Various rulings by the Court of Justice have stated that the objective of European legislation on freedom of movement would be compromised if a worker who had taken advantage of this right then received a lower payment (e.g. social security) than a worker who had remained in the Member State of origin (see, among others, Case C‑24/75 Petroni v ONPTS  ECR I‑1149; Case C‑807/90 Gravina v Landesversicherungsanstalt Schwaben  ERC I‑2205; Case C‑293/88 Winter-Lutzins v Bestuur Van de Sociale Verzekeringsbank  ERC I‑1623).
In Italy, Laws 291/2004 and 166/2008 have been adopted in respect of staff (including flight crew) employed by airlines and spin-off companies created as a result of corporate reorganisation or transformation processes.

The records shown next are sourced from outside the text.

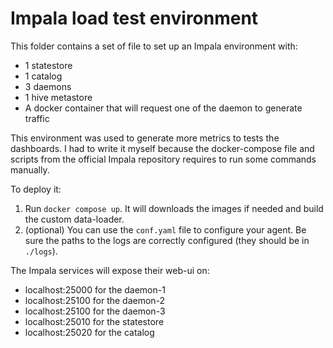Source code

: # Impala load test environment

This folder contains a set of file to set up an Impala environment with: 

- 1 statestore
- 1 catalog
- 3 daemons 
- 1 hive metastore
- A docker container that will request one of the daemon to generate traffic

This environment was used to generate more metrics to tests the dashboards. I had to write it myself because the docker-compose file and scripts from the official Impala repository requires to run some commands manually. 

To deploy it:

1. Run `docker compose up`. It will downloads the images if needed and build the custom data-loader.
2. (optional) You can use the `conf.yaml` file to configure your agent. Be sure the paths to the logs are correctly configured (they should be in `./logs`).

The Impala services will expose their web-ui on:

- localhost:25000 for the daemon-1
- localhost:25100 for the daemon-2
- localhost:25100 for the daemon-3
- localhost:25010 for the statestore
- localhost:25020 for the catalog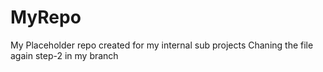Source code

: # MyRepo
My Placeholder repo created for my internal sub projects
Chaning the file again step-2 in my branch
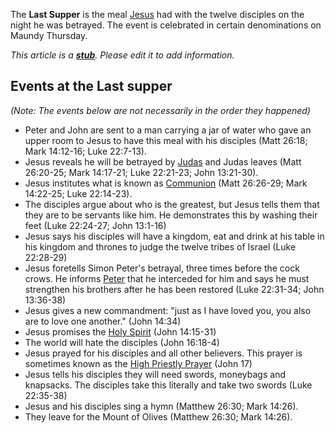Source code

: The **Last Supper** is the meal [Jesus](Jesus "Jesus") had with the
twelve disciples on the night he was betrayed. The event is
celebrated in certain denominations on Maundy Thursday.

*This article is a **[stub](http://www.theopedia.com/Category:Theopedia_stubs "Category:Theopedia stubs")**. Please edit it to add information.*
## Events at the Last supper

*(Note: The events below are not necessarily in the order they happened)*

-   Peter and John are sent to a man carrying a jar of water who
    gave an upper room to Jesus to have this meal with his disciples
    (Matt 26:18; Mark 14:12-16; Luke 22:7-13).
-   Jesus reveals he will be betrayed by
    [Judas](index.php?title=Judas&action=edit&redlink=1 "Judas (page does not exist)")
    and Judas leaves (Matt 26:20-25; Mark 14:17-21; Luke 22:21-23; John
    13:21-30).
-   Jesus institutes what is known as
    [Communion](Communion "Communion") (Matt 26:26-29; Mark 14:22-25;
    Luke 22:14-23).
-   The disciples argue about who is the greatest, but Jesus tells
    them that they are to be servants like him. He demonstrates this by
    washing their feet (Luke 22:24-27; John 13:1-16)
-   Jesus says his disciples will have a kingdom, eat and drink at
    his table in his kingdom and thrones to judge the twelve tribes of
    Israel (Luke 22:28-29)
-   Jesus foretells Simon Peter's betrayal, three times before the
    cock crows. He informs [Peter](Peter "Peter") that he interceded
    for him and says he must strengthen his brothers after he has been
    restored (Luke 22:31-34; John 13:36-38)
-   Jesus gives a new commandment: "just as I have loved you, you
    also are to love one another." (John 14:34)
-   Jesus promises the [Holy Spirit](Holy_Spirit "Holy Spirit")
    (John 14:15-31)
-   The world will hate the disciples (John 16:18-4)
-   Jesus prayed for his disciples and all other believers. This
    prayer is sometimes known as the
    [High Priestly Prayer](index.php?title=High_Priestly_Prayer&action=edit&redlink=1 "High Priestly Prayer (page does not exist)")
    (John 17)
-   Jesus tells his disciples they will need swords, moneybags and
    knapsacks. The disciples take this literally and take two swords
    (Luke 22:35-38)
-   Jesus and his disciples sing a hymn (Matthew 26:30; Mark
    14:26).
-   They leave for the Mount of Olives (Matthew 26:30; Mark
    14:26).



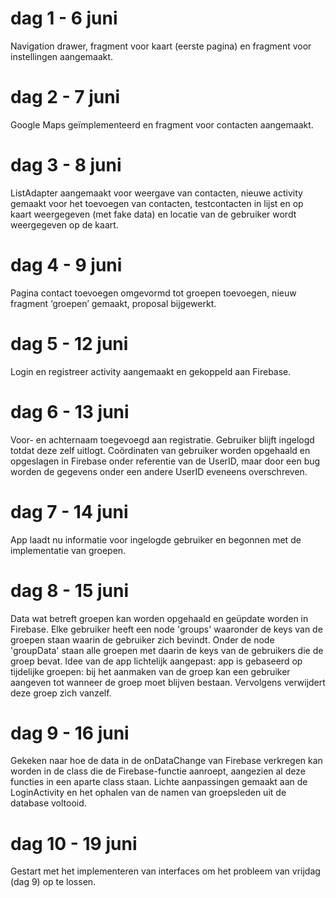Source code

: # dag 1 - 6 juni
Navigation drawer, fragment voor kaart (eerste pagina) en fragment voor instellingen aangemaakt.
 
# dag 2 - 7 juni
Google Maps geïmplementeerd en fragment voor contacten aangemaakt.
 
# dag 3 - 8 juni
ListAdapter aangemaakt voor weergave van contacten, nieuwe activity gemaakt voor het toevoegen van contacten, testcontacten in lijst en op kaart weergegeven (met fake data) en locatie van de gebruiker wordt weergegeven op de kaart.

# dag 4 - 9 juni
Pagina contact toevoegen omgevormd tot groepen toevoegen, nieuw fragment ‘groepen’ gemaakt, proposal bijgewerkt.
 
# dag 5 - 12 juni
Login en registreer activity aangemaakt en gekoppeld aan Firebase.

# dag 6 - 13 juni
Voor- en achternaam toegevoegd aan registratie. Gebruiker blijft ingelogd totdat deze zelf uitlogt. Coördinaten van gebruiker worden opgehaald en opgeslagen in Firebase onder referentie van de UserID, maar door een bug worden de gegevens onder een andere UserID eveneens overschreven.

# dag 7 - 14 juni
App laadt nu informatie voor ingelogde gebruiker en begonnen met de implementatie van groepen.

# dag 8 - 15 juni
Data wat betreft groepen kan worden opgehaald en geüpdate worden in Firebase. Elke gebruiker heeft een node 'groups' waaronder de keys van de groepen staan waarin de gebruiker zich bevindt. Onder de node 'groupData' staan alle groepen met daarin de keys van de gebruikers die de groep bevat. Idee van de app lichtelijk aangepast: app is gebaseerd op tijdelijke groepen: bij het aanmaken van de groep kan een gebruiker aangeven tot wanneer de groep moet blijven bestaan. Vervolgens verwijdert deze groep zich vanzelf.

# dag 9 - 16 juni
Gekeken naar hoe de data in de onDataChange van Firebase verkregen kan worden in de class die de Firebase-functie aanroept, aangezien al deze functies in een aparte class staan. Lichte aanpassingen gemaakt aan de LoginActivity en het ophalen van de namen van groepsleden uit de database voltooid.

# dag 10 - 19 juni
Gestart met het implementeren van interfaces om het probleem van vrijdag (dag 9) op te lossen.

These laws contain provisions relating to the extraordinary Earnings Supplement Fund and unemployment benefits, and make the National Institute of Social Security (INPS) responsible for monitoring earnings supplement authorisations and applications for unemployment or social security benefits.
On 8 July 2011, the INPS issued Circular No 94, which states that ‘unemployment benefit [appropriately suspended during any period of fixed-term employment] is no longer payable if the beneficiary relocates to or is re-employed in another country during the period of eligibility for the benefit’. This produces serious discrimination against workers who decide to take up temporary employment abroad compared with those working on a temporary basis in Italy, who can claim the benefit again when their employment ends.
Does the Commission not think that this rule is a real and unreasonable hindrance to freedom of movement for workers in the internal market?